On dit parfois que si Facebook était un pays, il serait plus grand que la Chine. Mais la comparaison n’est pas bonne. Si Facebook était un pays, ce serait un État voyou. Ce serait la Corée du Nord. Et Facebook n’est pas une arme à feu. C’est une bombe nucléaire. Plus qu’une entreprise, c’est un totalitarisme, une dictature, un empire mondial contrôlé par un seul homme. Un homme qui, alors même que les preuves des dégâts causés par Facebook sont indéniables, indiscutables et accablantes, a simplement choisi d’ignorer ses détracteurs à travers le monde.

Presque impossible de vivre sans Facebook

Zuckerberg préfère continuer à déverser une propagande invraisemblable et de plus en plus ridicule alors même qu’il contrôle les principaux canaux de diffusion de l’information. Et comme les Nord-Coréens qui sont à la merci de l’État, il nous est aujourd’hui presque impossible de vivre sans Facebook, WhatsApp et Instagram.

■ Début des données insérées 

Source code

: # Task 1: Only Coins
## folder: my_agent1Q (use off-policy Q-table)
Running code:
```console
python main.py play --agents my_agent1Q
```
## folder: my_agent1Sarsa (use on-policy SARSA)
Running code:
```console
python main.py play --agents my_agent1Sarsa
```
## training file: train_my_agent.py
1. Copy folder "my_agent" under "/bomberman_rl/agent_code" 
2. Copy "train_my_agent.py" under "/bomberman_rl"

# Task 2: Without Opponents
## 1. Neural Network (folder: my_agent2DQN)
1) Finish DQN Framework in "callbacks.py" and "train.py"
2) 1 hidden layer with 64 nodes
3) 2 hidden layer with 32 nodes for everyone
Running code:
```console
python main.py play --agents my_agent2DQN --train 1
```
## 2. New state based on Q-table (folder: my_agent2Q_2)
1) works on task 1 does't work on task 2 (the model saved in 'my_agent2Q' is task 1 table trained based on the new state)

La campagne #StopHateForProfit veut mettre un terme aux torrents de haine déversés sur Facebook. C’est ce qui a motivé six organisations américaines de défense des droits civiques aux États-Unis à faire pression sur les annonceurs afin qu’ils fassent “une pause” de leurs publicités achetées sur le réseau social en juillet. Une campagne précipitée par la décision de Facebook de ne pas retirer un post de Donald Trump menaçant de représailles les manifestants de Black Lives Matter : “Avec les premiers pillages viennent les premiers coups de feu.”

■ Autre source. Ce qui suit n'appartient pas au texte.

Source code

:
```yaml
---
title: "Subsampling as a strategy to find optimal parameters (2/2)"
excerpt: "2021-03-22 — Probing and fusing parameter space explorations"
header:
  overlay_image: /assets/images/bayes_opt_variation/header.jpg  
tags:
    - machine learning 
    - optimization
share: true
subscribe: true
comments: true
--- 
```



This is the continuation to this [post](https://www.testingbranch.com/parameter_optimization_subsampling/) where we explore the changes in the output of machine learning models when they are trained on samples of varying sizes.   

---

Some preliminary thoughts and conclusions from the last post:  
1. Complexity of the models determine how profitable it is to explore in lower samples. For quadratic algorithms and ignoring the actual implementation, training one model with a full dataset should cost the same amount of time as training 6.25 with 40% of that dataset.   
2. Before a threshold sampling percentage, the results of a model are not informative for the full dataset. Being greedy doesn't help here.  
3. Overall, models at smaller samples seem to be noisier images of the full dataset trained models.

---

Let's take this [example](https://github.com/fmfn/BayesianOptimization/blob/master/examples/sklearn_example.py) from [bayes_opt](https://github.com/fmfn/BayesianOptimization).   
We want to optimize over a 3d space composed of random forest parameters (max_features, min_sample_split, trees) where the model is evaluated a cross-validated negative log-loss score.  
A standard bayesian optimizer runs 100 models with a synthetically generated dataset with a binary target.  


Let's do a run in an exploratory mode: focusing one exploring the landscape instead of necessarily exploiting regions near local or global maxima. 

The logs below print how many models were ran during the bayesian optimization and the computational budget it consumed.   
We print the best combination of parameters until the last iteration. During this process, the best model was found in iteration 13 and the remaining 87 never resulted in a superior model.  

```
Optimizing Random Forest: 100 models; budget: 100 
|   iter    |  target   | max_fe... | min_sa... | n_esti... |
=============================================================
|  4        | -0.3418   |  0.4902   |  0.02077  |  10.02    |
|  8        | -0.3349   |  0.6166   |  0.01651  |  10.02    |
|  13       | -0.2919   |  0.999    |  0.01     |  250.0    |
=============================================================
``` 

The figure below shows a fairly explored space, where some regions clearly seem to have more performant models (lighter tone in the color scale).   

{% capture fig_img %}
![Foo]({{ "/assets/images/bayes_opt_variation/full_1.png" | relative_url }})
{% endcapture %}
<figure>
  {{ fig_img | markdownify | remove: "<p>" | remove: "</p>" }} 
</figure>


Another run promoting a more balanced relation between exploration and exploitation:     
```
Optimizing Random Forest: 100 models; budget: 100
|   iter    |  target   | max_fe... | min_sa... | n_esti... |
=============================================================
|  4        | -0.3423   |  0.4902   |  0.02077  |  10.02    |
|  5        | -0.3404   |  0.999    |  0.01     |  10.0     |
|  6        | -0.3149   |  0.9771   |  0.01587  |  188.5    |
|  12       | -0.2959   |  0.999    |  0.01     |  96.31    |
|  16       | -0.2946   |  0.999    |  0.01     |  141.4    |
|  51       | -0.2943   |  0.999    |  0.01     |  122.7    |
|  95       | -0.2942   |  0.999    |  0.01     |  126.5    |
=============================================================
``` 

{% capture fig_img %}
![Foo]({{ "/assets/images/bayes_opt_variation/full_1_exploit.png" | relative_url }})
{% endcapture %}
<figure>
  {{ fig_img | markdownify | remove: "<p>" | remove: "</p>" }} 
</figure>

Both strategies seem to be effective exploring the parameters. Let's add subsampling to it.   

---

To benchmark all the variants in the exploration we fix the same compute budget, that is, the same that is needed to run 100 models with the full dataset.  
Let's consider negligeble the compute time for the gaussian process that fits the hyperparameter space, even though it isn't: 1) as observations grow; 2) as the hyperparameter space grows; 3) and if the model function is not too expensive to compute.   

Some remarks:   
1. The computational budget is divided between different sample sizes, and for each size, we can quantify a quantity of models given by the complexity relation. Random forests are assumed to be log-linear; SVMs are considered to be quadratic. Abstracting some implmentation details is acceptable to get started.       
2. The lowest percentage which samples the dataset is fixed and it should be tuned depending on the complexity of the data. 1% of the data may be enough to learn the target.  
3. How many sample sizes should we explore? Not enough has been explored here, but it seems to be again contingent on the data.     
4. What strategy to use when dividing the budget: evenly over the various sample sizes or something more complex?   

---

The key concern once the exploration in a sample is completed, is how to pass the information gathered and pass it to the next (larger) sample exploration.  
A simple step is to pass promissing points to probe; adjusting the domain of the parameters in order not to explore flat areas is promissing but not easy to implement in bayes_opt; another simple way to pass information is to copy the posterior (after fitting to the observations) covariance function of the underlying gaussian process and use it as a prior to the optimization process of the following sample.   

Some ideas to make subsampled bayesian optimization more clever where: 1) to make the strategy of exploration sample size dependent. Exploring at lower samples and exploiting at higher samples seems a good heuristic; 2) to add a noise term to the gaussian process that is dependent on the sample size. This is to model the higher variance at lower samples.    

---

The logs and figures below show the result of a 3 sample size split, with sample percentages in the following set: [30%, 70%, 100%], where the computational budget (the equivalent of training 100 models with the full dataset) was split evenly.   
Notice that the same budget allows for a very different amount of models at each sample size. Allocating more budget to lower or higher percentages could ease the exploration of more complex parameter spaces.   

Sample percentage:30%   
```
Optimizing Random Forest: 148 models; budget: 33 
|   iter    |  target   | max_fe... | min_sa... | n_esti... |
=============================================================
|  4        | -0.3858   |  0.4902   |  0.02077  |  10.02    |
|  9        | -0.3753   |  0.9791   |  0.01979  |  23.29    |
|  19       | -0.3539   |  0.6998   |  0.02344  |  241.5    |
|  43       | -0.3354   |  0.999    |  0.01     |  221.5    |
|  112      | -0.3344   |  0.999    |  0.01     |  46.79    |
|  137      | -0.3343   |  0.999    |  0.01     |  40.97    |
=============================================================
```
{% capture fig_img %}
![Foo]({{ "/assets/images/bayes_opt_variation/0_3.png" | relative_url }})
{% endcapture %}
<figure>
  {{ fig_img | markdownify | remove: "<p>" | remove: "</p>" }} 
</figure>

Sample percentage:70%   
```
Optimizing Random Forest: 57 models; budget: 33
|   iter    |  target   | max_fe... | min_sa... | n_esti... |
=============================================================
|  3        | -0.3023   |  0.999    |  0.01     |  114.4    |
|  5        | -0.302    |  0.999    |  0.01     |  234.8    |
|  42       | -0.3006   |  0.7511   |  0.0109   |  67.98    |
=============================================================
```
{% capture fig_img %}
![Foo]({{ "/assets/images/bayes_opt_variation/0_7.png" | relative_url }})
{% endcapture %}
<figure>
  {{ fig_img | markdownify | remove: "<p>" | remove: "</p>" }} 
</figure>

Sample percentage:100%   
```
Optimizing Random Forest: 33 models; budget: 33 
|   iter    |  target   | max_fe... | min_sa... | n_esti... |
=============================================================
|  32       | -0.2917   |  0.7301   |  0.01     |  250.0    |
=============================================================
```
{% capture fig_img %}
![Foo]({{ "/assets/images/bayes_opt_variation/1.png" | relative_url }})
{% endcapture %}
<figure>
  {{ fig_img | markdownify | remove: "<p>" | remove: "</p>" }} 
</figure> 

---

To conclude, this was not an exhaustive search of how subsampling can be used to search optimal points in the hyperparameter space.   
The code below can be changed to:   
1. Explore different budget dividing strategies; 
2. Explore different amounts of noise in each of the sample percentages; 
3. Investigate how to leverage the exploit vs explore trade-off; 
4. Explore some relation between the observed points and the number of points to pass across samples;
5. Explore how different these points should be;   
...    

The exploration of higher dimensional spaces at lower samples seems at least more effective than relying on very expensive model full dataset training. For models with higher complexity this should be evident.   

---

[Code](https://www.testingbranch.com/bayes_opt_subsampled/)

Mais l’ampleur du problème dépasse largement les propos ignobles tenus sur le réseau. Et c’est un problème qui ne concerne pas seulement les États-Unis, même si le rôle que Facebook va jouer dans l’élection américaine [en 2020] sera déterminant (et il est intéressant de noter que les exigences de #StopHateForProfit ne s’étendent pas aux publicités politiques mensongères, alors que c’est une nécessité fondamentale). Les dangers de Facebook s’étendent au monde entier. La menace que Facebook représente pour la démocratie met également en péril notre existence.

Est-ce une coïncidence si les trois pays qui ont le plus mal géré la crise du coronavirus sont dirigés par des populistes qui se sont fait élire en exploitant la capacité de Facebook de répandre des mensonges à grande échelle ? Trump, Bolsonaro et Johnson. La question se pose.

Plus fort que le capitalisme

Et si la démocratie est un concept trop abstrait, pensez au coronavirus. Si un vaccin est disponible, combien de gens voudront se faire vacciner ? Il y a autant d’anti-vax sur Facebook que d’antisémites. […]

Zuckerberg n’est pas Kim Jong-un. Il est beaucoup plus puissant. “Je pense que tous ces annonceurs reviendront bientôt sur la plateforme”, aurait-il déclaré à ses employés la semaine dernière. Et si 500 entreprises ont désormais rejoint le boycott, cela ne représente qu’une baisse de 5 % des bénéfices de l’entreprise, selon le Wall Street Journal. Facebook n’est pas seulement plus grand que la Chine. Il a même pris de vitesse le capitalisme.

Au bout du compte, il n’y a que nous qui pouvons changer les choses, grâce à notre porte-monnaie et aux messages que nous envoyons à ces marques. Parce que le monde doit comprendre que rien, ni personne ne nous viendra en aide. Trump et Zuckerberg ont formé une alliance stratégique tacite. Seuls les États-Unis ont le pouvoir d’enrayer la machine Facebook. Et seul Facebook a le pouvoir d’empêcher Trump de propager ses mensonges.

Nous sommes à un moment charnière de l’histoire et il nous faut agir avant qu’il ne soit trop tard. À condition de ne pas rater le coche.